Should I hire a professional genealogist?
November 27, 2015 9:35 PM   Subscribe

For the past several years I've been working on my family tree on Ancestry, which has been great. Lots of work has already been done on a number of branches, so there's lots of information. However, I've hit a few genuine dead ends and have run out of ideas of where to look and what to look for. Would hiring a professional researcher help?

What could a professional genealogist find that I can't find? The question isn't meant to be snarky, I'm just trying to get a feel for what resources and tools would be available to someone who does this work for a living. Genealogists of Metafilter, have you ever hired a professional researcher? What was your experience? Did you feel it was worth the expense? Are you a professional (or maybe an extremely advanced hobbyist) genealogist? What would you be able to do for me?

If it's relevant, I'm in the U.S. and at this point I'm not looking for anyone to conduct research outside of the country.
posted by That's Numberwang! to Sports, Hobbies, & Recreation (12 answers total) 14 users marked this as a favorite
 
It really depends on the dead ends. I have one where a professional genealogist could probably help me out (obscure records that I just can't find that should exist somewhere). And one dead end where I know it won't help at all (adopted daughter from the early 1800s with a super common name).

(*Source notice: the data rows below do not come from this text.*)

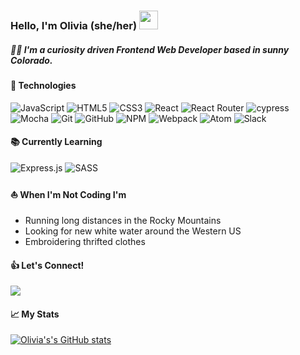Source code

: ### Hello, I'm Olivia (she/her) <img src="https://media.giphy.com/media/hvRJCLFzcasrR4ia7z/giphy.gif" width="30px"/>
##### :woman_technologist: I'm a curiosity driven Frontend Web Developer based in sunny Colorado.

<!-- #### :woman_technologist: About Me
- I'm a Frontend Developer based in sunny Colorado
- I'm most interested in the places where technology and sustainablity intersect
- I love working in a collaborative team environment -->

#### :floppy_disk: Technologies 
![JavaScript](https://img.shields.io/badge/javascript-%23323330.svg?style=for-the-badge&logo=javascript&logoColor=%23F7DF1E)
![HTML5](https://img.shields.io/badge/html5-%23E34F26.svg?style=for-the-badge&logo=html5&logoColor=white)
![CSS3](https://img.shields.io/badge/css3-%231572B6.svg?style=for-the-badge&logo=css3&logoColor=white)
![React](https://img.shields.io/badge/react-%2320232a.svg?style=for-the-badge&logo=react&logoColor=%2361DAFB)
![React Router](https://img.shields.io/badge/React_Router-CA4245?style=for-the-badge&logo=react-router&logoColor=white)
![cypress](https://img.shields.io/badge/-cypress-%23E5E5E5?style=for-the-badge&logo=cypress&logoColor=058a5e)
![Mocha](https://img.shields.io/badge/-mocha-%238D6748?style=for-the-badge&logo=mocha&logoColor=white)
![Git](https://img.shields.io/badge/git-%23F05033.svg?style=for-the-badge&logo=git&logoColor=white)
![GitHub](https://img.shields.io/badge/github-%23121011.svg?style=for-the-badge&logo=github&logoColor=white)
![NPM](https://img.shields.io/badge/NPM-%23000000.svg?style=for-the-badge&logo=npm&logoColor=white)
![Webpack](https://img.shields.io/badge/webpack-%238DD6F9.svg?style=for-the-badge&logo=webpack&logoColor=black)
![Atom](https://img.shields.io/badge/Atom-%2366595C.svg?style=for-the-badge&logo=atom&logoColor=white)
![Slack](https://img.shields.io/badge/Slack-4A154B?style=for-the-badge&logo=slack&logoColor=white)

#### :books: Currently Learning 
![Express.js](https://img.shields.io/badge/express.js-%23404d59.svg?style=for-the-badge&logo=express&logoColor=%2361DAFB)
![SASS](https://img.shields.io/badge/SASS-hotpink.svg?style=for-the-badge&logo=SASS&logoColor=white)

#### :boat: When I'm Not Coding I'm
- Running long distances in the Rocky Mountains
- Looking for new white water around the Western US
- Embroidering thrifted clothes

#### :thumbsup: Let's Connect! 
<div id="badges">
  <a href="www.linkedin.com/in/-olivia-whitehead">
    <img src=https://img.shields.io/badge/LinkedIn-blue?logo=linkedin&logoColor=white&style=for-the-badge>
  </a>
</div>


#### 📈 My Stats
[![Olivia's's GitHub stats](https://github-readme-stats.vercel.app/api?username=whiteheadol)](https://github.com/whiteheadol/github-readme-stats)




<!-- - Reading books about food -->

<!--
**whiteheadol/whiteheadol** is a ✨ _special_ ✨ repository because its `README.md` (this file) appears on your GitHub profile.

Here are some ideas to get you started:



- 🔭 I’m currently working on ...
- 🌱 I’m currently learning ...
- 👯 I’m looking to collaborate on ...
- 🤔 I’m looking for help with ...
- 💬 Ask me about ...
- 📫 How to reach me: ...
- 😄 Pronouns: ...
- ⚡ Fun fact: ...
-->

Before hiring someone, you might want to try attending some local genealogy club meetings. You might learn new ways to get past the dead end, or find someone there who can help you for free, or get a referal to a local professional genealogist that could help you out.
posted by ilovewinter at 9:57 PM on November 27, 2015 [2 favorites]

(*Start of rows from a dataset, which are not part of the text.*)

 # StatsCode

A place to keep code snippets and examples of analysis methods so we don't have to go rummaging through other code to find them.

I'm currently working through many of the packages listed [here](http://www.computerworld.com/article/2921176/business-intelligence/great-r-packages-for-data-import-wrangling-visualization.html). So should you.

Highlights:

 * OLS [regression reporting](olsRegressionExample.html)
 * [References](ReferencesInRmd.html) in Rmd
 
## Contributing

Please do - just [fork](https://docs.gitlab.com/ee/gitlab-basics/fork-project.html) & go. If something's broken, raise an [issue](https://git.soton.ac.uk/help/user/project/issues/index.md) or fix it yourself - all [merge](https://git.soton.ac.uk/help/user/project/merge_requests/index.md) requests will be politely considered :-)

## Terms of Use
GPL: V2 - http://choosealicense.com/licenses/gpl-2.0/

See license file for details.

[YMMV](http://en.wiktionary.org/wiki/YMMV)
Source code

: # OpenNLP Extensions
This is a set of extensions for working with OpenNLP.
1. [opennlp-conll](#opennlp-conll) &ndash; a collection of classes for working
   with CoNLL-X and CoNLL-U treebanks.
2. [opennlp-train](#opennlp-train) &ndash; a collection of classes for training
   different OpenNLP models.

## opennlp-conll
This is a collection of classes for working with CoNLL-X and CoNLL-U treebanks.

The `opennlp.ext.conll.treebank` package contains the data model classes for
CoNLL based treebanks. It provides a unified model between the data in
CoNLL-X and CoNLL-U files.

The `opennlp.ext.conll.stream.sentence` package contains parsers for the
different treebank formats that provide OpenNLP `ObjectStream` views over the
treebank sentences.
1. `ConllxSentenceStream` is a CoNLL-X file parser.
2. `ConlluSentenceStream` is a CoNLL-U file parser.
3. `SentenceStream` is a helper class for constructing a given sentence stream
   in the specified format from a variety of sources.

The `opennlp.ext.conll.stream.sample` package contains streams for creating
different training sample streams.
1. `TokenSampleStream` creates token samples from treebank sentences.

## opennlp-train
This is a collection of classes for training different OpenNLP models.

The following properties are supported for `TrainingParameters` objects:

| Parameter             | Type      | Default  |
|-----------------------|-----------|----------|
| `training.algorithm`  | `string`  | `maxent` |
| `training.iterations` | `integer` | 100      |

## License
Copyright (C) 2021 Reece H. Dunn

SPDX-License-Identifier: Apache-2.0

It would probably be worth asking a librarian. Your profile says you are in Portland, in which case it would be worth checking out the collections at the Portland Public Library since it seems they have a collection that includes local history etc as well as the standard genealogy databases like Ancestry. The librarians there probably have some experience with assisting people in researching their family history and might be able to suggest things you haven't thought of. Multnomah County Library also looks to have some family history resources, and the Oregon State Library does too though that's in Salem.
posted by Athanassiel at 10:29 PM on November 27, 2015 [1 favorite]


I'm not a professional genealogist, but I am a historical archeology student who is conducting archival research for a large government contract (I'm actually taking a break from transcribing part of the 1880 census). This doesn't make me an expert, but I do have some experience with similar research, at least into the late 19th and early 20th centuries.

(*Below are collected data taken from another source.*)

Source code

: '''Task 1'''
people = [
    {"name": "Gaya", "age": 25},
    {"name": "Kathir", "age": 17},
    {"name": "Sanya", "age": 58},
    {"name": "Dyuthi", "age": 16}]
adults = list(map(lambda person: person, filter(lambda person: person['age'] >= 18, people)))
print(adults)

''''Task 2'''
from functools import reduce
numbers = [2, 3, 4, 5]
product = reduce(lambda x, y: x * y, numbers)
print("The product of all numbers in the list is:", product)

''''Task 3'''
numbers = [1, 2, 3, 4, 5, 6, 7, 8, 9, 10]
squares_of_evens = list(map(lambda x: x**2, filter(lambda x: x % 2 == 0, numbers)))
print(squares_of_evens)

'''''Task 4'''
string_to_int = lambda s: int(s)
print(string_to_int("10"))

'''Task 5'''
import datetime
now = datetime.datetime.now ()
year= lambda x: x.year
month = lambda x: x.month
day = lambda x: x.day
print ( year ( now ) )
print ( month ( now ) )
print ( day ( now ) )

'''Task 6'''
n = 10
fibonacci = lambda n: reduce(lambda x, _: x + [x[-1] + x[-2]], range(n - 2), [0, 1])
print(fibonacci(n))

I would encourage asking around before paying a professional. You might consider asking someone at the reference desk of a local university library (or even reaching out to a professor)to see if they know where to look. I know my university library is open to the public, and that the public can make inquiries. It can't hurt to ask, at the very least. For that matter, your local/regional library system should have someone you can talk to, as well.

I would also second the suggestion to ask around on the internet. I, personally, know some resources that may not be obvious. I know many people who know much more than I do. We're all very enthusiastic about archival research, and would love to help.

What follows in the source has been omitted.